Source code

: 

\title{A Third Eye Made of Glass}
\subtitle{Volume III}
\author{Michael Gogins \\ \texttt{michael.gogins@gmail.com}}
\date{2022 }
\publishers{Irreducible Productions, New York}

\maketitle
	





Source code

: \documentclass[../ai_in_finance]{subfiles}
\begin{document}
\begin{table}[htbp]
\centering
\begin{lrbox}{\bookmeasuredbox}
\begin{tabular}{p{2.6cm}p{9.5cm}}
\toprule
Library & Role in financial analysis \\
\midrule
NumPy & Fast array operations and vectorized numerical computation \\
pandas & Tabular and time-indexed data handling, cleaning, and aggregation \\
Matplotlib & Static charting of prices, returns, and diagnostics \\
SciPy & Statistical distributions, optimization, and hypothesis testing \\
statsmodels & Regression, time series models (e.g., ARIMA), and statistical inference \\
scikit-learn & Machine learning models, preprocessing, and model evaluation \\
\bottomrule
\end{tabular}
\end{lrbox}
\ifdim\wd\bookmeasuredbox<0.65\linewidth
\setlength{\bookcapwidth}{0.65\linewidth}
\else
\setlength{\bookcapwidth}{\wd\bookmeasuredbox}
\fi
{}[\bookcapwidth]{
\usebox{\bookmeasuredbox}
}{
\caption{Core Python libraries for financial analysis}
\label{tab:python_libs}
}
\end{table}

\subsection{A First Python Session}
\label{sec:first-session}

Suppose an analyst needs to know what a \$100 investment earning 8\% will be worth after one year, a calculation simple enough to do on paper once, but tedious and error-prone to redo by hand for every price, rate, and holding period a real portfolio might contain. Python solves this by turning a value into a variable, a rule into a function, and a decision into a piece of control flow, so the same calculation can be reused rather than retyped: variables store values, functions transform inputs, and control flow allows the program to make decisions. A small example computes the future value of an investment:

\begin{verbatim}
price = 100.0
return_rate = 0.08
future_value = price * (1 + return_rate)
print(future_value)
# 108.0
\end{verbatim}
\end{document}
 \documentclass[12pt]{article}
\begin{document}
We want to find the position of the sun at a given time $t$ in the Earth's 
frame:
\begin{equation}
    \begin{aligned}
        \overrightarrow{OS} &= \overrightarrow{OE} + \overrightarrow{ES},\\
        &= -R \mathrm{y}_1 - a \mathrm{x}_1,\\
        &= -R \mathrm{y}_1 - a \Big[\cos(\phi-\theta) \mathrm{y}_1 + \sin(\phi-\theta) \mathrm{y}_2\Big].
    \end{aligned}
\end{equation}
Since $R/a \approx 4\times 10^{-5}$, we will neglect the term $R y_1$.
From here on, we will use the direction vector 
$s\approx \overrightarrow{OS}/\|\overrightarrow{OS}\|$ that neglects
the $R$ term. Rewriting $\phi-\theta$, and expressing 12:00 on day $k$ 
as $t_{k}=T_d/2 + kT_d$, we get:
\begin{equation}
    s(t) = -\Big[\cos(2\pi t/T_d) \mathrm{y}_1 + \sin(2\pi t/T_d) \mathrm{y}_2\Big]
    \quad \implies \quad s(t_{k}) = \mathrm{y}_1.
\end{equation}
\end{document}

☆ ☆ ☆ ☆ ☆ ☆ ☆

▸ WHAT TO PRODUCE:
Count every line of the records that includes "financial", and give that number with no other words.

▸ WRITTEN SOLUTION:
2